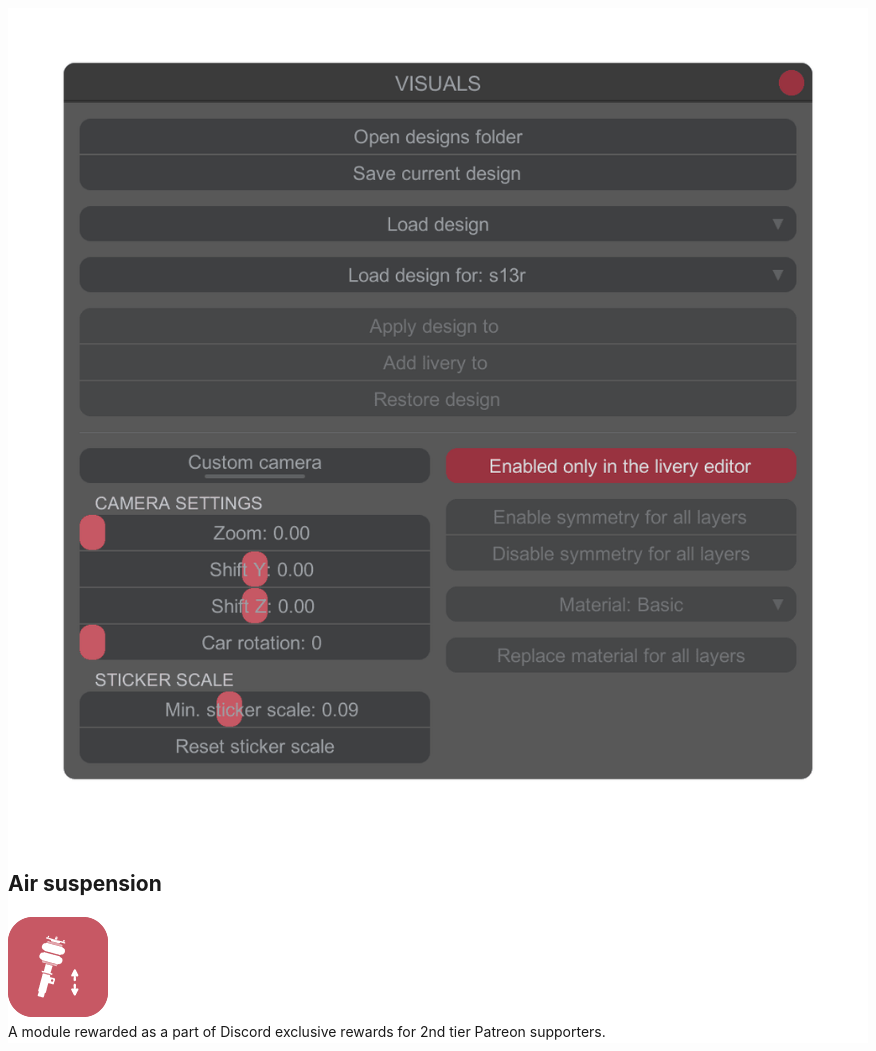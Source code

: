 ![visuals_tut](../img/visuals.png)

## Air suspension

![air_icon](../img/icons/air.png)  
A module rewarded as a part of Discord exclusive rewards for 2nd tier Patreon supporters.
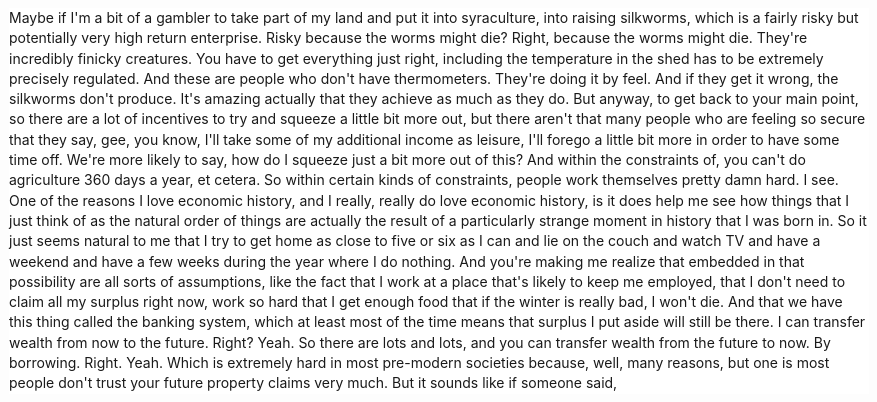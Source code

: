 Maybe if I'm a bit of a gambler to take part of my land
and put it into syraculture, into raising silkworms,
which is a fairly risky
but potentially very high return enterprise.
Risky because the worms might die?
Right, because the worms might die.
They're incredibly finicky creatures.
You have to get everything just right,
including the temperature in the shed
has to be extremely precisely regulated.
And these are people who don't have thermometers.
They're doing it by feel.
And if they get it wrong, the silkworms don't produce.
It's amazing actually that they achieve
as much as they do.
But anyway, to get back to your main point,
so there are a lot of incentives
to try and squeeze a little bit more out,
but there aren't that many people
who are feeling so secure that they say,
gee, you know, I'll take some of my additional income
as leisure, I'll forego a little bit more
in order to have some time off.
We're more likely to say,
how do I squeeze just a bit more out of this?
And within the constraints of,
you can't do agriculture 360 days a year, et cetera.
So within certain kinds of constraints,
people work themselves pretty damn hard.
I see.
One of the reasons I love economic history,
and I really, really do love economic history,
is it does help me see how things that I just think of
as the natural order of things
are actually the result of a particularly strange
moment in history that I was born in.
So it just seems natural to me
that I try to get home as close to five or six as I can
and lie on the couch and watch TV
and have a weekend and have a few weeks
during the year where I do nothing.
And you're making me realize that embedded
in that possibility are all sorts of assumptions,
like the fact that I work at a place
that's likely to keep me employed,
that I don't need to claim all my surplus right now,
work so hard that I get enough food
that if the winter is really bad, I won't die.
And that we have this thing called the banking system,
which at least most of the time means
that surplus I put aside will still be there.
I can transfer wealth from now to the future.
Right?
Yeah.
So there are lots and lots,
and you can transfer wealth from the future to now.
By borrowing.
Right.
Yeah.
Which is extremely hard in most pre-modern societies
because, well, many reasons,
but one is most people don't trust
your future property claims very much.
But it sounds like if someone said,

▶ **Task requirements**: What lines in the data above carry "reasons"? Return them all.

▶ **Reply to the exercise**:
One of the reasons I love economic history,
because, well, many reasons,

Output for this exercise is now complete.